◆ PROBLEM DESCRIPTION ◆
Filter the data for lines with the word "values", then copy every line so identified.

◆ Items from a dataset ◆
# # # #

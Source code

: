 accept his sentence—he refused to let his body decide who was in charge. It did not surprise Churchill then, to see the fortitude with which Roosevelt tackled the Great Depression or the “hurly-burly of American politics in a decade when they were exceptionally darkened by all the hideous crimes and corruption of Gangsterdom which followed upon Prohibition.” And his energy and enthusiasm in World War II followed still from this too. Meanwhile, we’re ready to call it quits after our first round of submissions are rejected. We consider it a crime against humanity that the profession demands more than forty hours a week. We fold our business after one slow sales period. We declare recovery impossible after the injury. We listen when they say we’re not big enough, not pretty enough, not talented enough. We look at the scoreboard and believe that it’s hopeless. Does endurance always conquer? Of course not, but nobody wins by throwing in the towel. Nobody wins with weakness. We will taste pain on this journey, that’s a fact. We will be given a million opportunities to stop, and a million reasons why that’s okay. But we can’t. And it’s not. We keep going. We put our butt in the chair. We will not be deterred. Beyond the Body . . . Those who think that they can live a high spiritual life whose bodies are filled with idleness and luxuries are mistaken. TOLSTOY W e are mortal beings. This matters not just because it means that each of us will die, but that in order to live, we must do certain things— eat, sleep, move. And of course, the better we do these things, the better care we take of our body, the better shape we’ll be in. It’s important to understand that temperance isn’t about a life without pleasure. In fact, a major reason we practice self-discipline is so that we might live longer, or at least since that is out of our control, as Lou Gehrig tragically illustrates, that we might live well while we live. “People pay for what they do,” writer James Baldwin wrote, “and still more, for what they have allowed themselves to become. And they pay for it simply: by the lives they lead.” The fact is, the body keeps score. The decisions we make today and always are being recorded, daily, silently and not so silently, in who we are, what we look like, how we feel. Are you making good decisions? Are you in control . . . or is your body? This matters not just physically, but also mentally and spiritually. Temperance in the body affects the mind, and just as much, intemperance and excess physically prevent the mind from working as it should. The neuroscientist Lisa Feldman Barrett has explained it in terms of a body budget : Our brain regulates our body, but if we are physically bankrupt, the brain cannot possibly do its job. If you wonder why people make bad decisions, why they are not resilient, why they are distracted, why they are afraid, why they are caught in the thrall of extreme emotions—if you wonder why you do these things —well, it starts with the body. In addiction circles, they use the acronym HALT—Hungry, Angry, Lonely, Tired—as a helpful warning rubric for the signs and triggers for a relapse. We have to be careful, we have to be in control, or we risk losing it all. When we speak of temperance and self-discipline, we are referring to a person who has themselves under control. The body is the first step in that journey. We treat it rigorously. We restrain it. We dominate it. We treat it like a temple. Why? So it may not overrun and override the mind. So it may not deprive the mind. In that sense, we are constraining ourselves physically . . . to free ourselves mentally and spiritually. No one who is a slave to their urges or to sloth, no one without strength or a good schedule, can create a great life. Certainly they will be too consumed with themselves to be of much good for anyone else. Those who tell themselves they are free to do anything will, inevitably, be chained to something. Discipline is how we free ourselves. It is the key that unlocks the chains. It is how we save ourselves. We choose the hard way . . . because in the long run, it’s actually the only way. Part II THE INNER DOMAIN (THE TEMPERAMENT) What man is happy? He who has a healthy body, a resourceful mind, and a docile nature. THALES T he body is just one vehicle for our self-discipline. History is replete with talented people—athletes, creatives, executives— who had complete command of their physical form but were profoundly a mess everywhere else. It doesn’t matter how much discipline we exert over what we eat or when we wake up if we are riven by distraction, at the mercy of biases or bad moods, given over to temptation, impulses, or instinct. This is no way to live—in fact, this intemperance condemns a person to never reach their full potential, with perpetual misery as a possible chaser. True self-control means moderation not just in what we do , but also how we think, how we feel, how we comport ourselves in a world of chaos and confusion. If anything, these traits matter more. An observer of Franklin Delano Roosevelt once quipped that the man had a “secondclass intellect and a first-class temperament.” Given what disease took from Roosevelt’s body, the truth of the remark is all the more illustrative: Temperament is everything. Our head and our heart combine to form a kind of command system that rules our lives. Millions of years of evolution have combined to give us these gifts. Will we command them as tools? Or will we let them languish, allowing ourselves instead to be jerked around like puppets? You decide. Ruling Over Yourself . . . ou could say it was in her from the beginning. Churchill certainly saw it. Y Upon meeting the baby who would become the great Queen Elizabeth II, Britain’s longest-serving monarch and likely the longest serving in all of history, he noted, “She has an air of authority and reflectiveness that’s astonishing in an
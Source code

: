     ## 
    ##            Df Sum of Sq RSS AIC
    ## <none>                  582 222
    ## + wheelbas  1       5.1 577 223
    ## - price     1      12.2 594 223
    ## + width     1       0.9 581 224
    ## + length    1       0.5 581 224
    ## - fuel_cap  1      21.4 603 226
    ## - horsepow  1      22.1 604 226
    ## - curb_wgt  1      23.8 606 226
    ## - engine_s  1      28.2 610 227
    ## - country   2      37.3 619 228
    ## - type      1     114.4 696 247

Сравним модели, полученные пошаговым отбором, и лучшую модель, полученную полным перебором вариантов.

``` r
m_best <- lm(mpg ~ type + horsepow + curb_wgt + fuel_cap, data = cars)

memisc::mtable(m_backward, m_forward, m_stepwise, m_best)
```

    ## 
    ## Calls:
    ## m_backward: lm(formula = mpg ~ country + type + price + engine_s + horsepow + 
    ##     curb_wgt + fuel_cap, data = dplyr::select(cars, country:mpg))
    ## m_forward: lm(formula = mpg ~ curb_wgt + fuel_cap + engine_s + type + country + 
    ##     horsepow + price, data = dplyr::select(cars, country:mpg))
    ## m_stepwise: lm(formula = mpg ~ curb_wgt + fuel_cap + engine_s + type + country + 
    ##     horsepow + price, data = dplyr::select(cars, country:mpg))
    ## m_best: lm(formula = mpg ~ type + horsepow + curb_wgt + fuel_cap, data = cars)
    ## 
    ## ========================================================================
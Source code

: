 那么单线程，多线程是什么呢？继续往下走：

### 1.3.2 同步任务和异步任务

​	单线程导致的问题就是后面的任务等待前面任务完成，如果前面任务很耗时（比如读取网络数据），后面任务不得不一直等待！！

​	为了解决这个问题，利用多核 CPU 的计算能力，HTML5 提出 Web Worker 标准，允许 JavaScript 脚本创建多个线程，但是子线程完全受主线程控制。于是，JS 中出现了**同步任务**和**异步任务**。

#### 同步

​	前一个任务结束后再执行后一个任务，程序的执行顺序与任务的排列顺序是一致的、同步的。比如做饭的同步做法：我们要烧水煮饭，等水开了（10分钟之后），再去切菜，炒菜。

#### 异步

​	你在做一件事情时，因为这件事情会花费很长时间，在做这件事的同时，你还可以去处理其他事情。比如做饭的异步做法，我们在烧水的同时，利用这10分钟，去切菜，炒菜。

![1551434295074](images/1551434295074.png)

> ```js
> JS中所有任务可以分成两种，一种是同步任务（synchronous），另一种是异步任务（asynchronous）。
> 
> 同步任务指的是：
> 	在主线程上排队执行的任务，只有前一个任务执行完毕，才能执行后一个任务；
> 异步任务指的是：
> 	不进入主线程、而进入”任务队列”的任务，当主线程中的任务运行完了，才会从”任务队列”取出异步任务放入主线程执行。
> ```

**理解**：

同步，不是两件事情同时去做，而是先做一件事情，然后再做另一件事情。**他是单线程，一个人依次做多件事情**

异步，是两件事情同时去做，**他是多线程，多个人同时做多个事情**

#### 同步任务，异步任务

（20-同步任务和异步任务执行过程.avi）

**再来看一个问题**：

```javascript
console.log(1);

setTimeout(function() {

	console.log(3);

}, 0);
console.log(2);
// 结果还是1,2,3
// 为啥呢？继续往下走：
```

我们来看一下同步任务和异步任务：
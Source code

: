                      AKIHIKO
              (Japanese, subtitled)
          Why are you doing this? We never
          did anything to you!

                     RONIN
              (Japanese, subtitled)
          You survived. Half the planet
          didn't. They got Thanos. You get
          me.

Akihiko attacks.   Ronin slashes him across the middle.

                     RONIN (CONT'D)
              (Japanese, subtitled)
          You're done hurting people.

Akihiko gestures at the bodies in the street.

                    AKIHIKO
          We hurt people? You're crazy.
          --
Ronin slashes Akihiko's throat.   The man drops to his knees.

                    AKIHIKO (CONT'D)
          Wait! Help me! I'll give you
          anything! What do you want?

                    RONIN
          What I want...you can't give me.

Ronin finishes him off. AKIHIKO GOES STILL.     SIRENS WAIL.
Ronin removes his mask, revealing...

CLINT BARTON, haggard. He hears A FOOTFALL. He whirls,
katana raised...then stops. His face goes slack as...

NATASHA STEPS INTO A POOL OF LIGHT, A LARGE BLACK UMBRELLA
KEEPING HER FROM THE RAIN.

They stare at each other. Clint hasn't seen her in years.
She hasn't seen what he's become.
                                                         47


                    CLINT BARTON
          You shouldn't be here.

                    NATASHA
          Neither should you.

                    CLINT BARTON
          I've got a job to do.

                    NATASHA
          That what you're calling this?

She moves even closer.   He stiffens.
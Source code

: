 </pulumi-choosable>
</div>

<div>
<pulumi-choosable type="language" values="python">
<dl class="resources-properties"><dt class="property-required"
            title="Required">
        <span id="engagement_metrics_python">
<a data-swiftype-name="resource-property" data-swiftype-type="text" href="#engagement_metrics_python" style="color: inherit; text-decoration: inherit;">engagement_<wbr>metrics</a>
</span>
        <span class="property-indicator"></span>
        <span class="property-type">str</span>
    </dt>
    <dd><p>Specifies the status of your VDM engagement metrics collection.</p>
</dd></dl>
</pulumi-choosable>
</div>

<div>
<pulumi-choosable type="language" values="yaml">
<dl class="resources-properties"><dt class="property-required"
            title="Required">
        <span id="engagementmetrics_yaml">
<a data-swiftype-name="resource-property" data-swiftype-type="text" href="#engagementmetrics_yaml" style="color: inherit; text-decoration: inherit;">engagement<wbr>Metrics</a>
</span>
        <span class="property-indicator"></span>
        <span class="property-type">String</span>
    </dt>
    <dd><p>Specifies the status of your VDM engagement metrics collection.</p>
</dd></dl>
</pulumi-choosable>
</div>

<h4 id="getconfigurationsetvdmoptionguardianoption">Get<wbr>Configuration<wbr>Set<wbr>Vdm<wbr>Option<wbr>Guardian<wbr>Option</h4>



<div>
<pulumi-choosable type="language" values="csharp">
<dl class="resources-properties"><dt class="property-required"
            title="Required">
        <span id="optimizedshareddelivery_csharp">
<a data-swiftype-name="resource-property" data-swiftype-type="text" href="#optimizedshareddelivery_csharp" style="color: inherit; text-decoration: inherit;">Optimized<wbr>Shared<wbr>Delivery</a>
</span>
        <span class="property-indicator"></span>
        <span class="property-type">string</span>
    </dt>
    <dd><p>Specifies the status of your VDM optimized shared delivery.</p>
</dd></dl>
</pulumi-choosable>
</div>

# # # #

◆ ANSWER FOR THIS EXERCISE ◆
<pulumi-choosable type="language" values="python">
<pulumi-choosable type="language" values="yaml">
<pulumi-choosable type="language" values="csharp">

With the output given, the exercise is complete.